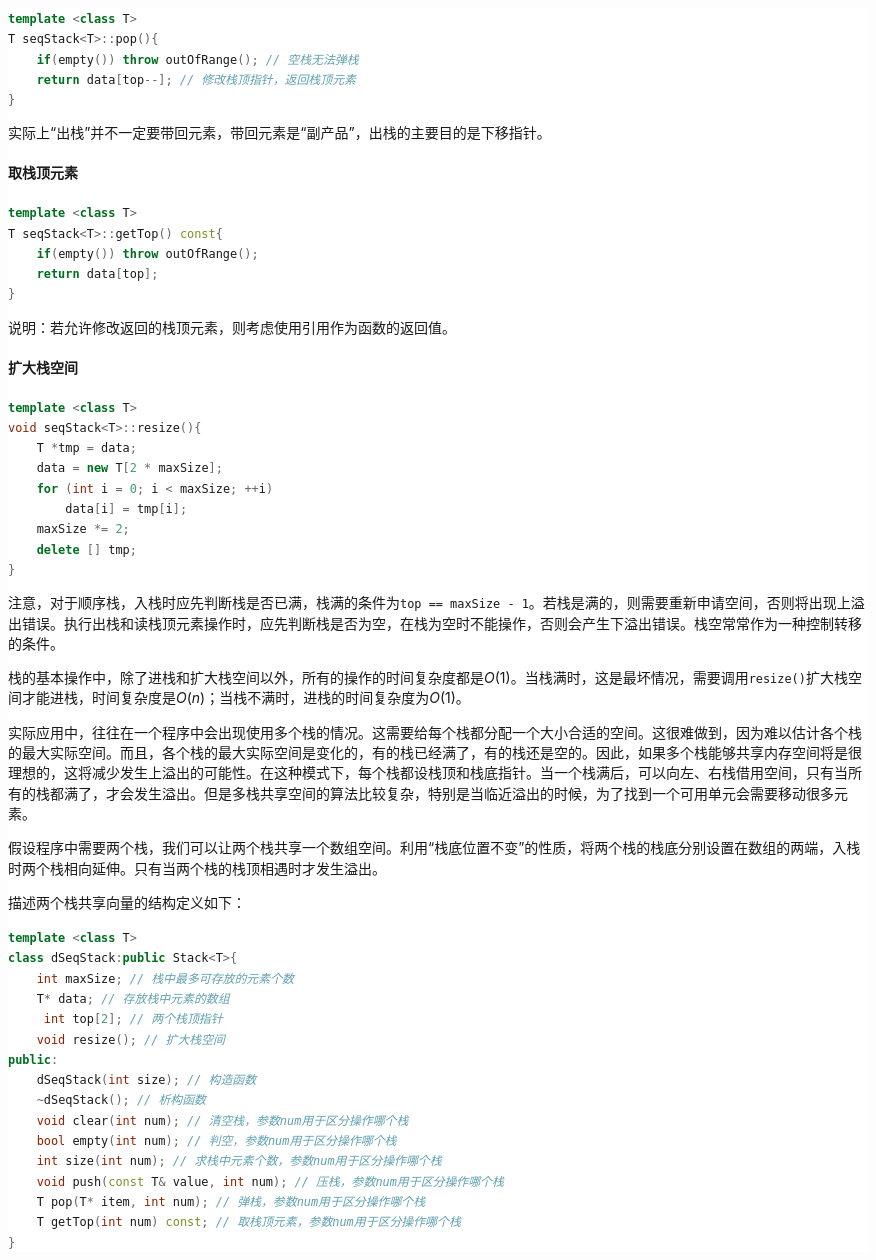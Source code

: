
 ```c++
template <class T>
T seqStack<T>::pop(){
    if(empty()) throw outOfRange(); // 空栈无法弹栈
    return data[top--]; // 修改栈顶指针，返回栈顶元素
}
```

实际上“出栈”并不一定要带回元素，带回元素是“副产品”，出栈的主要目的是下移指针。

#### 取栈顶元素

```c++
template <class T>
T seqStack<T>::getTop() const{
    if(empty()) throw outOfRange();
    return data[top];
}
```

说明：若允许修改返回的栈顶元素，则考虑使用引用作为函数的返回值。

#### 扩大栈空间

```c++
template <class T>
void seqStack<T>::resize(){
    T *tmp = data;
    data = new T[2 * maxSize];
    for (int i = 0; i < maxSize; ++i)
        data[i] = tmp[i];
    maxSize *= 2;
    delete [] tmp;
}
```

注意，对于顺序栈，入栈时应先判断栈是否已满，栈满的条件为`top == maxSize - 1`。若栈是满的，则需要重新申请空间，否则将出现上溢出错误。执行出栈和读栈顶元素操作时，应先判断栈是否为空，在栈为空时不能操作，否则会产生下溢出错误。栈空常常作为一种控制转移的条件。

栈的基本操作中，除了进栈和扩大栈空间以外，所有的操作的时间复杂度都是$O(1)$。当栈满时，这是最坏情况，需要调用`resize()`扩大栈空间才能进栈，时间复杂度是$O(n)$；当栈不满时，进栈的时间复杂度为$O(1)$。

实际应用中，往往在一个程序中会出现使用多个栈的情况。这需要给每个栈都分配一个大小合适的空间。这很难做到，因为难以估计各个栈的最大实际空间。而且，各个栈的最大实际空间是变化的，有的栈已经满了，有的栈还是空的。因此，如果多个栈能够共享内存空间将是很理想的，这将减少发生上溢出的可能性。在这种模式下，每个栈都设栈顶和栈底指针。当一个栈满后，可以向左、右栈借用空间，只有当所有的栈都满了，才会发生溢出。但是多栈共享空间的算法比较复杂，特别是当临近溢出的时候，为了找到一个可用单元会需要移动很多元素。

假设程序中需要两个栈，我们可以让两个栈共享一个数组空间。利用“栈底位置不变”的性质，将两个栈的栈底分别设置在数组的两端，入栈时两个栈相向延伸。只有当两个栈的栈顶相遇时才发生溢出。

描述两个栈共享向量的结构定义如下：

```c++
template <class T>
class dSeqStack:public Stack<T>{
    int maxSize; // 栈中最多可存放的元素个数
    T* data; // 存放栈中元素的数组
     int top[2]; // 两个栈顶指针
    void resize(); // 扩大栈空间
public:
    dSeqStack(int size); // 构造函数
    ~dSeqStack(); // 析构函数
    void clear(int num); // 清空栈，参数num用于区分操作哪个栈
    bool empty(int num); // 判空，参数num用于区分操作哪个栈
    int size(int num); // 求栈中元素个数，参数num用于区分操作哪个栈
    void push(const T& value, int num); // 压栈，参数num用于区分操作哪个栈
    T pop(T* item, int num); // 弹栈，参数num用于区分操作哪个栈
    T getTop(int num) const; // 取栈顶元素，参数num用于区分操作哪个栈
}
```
——————————
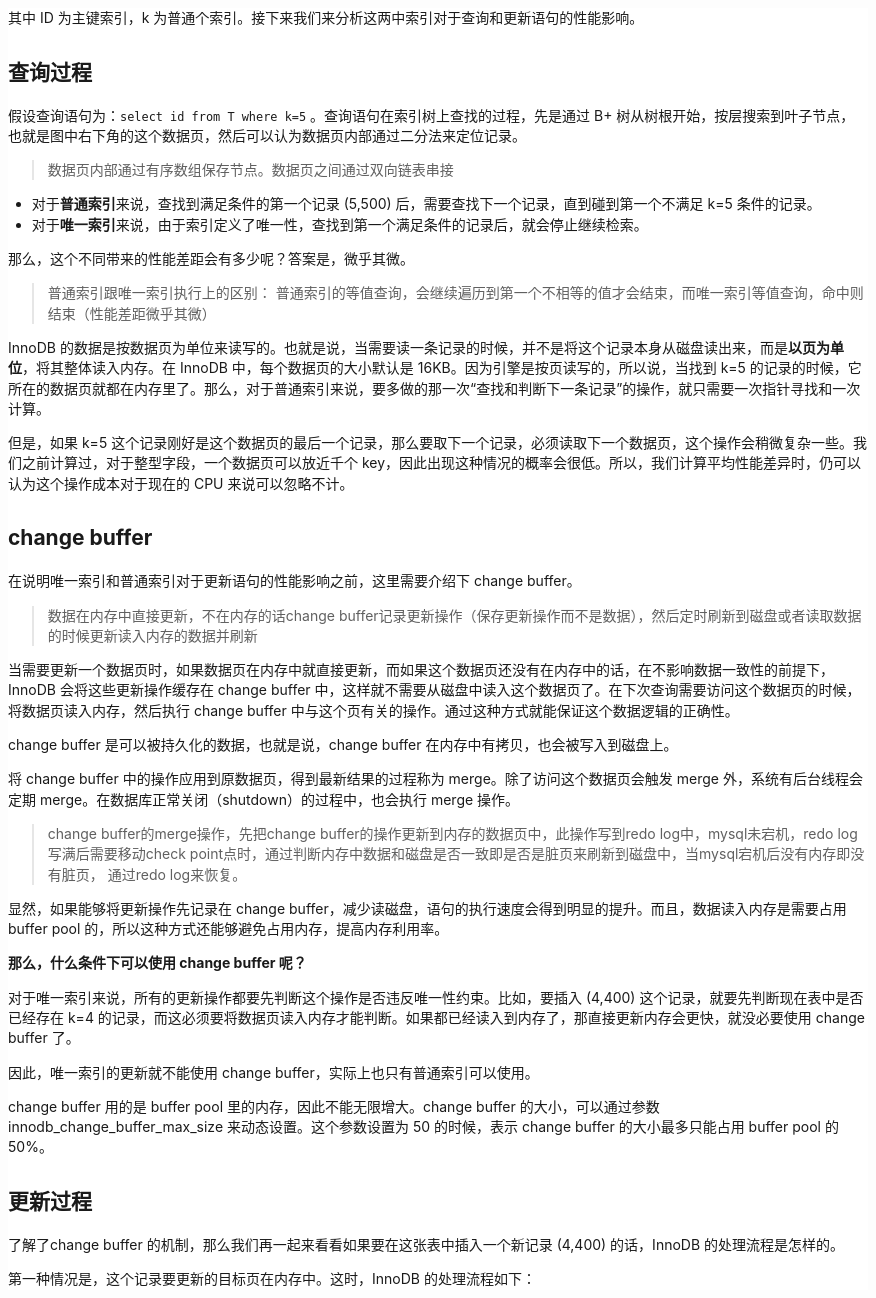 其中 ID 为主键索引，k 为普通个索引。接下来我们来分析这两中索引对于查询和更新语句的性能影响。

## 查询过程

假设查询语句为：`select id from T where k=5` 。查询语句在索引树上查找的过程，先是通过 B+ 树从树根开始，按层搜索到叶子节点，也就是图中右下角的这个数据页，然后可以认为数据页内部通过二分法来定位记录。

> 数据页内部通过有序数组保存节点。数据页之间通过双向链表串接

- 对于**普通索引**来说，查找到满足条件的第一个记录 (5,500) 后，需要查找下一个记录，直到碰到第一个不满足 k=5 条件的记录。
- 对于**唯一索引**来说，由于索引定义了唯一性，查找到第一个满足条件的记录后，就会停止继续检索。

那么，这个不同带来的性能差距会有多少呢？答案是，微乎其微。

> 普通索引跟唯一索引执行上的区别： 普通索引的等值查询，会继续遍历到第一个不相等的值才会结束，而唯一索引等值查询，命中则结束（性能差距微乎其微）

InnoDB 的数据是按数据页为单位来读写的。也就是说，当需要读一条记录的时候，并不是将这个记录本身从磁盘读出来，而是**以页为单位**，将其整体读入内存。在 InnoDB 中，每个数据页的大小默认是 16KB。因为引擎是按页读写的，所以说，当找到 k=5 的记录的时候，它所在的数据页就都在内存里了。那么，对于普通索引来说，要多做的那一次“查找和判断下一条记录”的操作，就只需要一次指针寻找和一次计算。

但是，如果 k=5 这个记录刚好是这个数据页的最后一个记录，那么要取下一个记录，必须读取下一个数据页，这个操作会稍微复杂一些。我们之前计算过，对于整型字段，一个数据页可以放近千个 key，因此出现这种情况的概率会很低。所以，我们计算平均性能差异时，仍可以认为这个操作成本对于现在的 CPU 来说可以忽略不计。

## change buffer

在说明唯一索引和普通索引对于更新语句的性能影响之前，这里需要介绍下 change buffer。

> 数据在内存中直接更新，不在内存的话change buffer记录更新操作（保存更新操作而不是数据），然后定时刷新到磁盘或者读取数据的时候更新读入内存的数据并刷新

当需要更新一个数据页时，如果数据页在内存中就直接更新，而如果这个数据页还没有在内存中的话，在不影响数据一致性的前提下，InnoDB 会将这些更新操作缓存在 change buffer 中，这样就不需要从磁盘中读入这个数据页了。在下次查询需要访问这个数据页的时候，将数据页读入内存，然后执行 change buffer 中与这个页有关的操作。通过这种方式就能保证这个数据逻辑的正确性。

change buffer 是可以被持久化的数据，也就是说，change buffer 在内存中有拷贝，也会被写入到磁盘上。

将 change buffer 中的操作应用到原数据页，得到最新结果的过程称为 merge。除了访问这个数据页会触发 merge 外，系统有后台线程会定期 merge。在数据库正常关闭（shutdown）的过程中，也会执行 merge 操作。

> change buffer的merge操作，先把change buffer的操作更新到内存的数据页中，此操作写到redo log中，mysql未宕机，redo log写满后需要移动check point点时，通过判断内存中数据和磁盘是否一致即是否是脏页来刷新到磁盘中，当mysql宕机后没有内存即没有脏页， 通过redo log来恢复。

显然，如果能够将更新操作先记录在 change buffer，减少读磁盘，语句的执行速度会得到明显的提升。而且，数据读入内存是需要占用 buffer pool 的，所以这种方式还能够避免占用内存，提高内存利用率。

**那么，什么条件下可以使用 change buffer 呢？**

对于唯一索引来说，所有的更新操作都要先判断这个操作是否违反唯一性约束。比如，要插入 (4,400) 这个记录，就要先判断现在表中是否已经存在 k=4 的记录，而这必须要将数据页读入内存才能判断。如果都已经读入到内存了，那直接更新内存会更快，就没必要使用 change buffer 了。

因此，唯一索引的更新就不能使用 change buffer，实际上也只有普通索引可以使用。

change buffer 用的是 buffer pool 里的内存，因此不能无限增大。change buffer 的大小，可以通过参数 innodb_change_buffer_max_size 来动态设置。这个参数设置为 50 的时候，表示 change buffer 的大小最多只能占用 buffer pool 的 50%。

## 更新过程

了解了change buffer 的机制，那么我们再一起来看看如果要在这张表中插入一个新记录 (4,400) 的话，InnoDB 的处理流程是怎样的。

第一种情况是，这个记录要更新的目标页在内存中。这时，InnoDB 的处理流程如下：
——————————
● **About this exercise**
Look through the material above and print exactly the lines from the one containing "了解了change buffer 的机制，那么我们再一起来看看如果要在这张表中插入一个新记录" to the one containing "第一种情况是，这个记录要更新", both included, and nothing more.

● **Finished exercise**
了解了change buffer 的机制，那么我们再一起来看看如果要在这张表中插入一个新记录 (4,400) 的话，InnoDB 的处理流程是怎样的。

第一种情况是，这个记录要更新的目标页在内存中。这时，InnoDB 的处理流程如下：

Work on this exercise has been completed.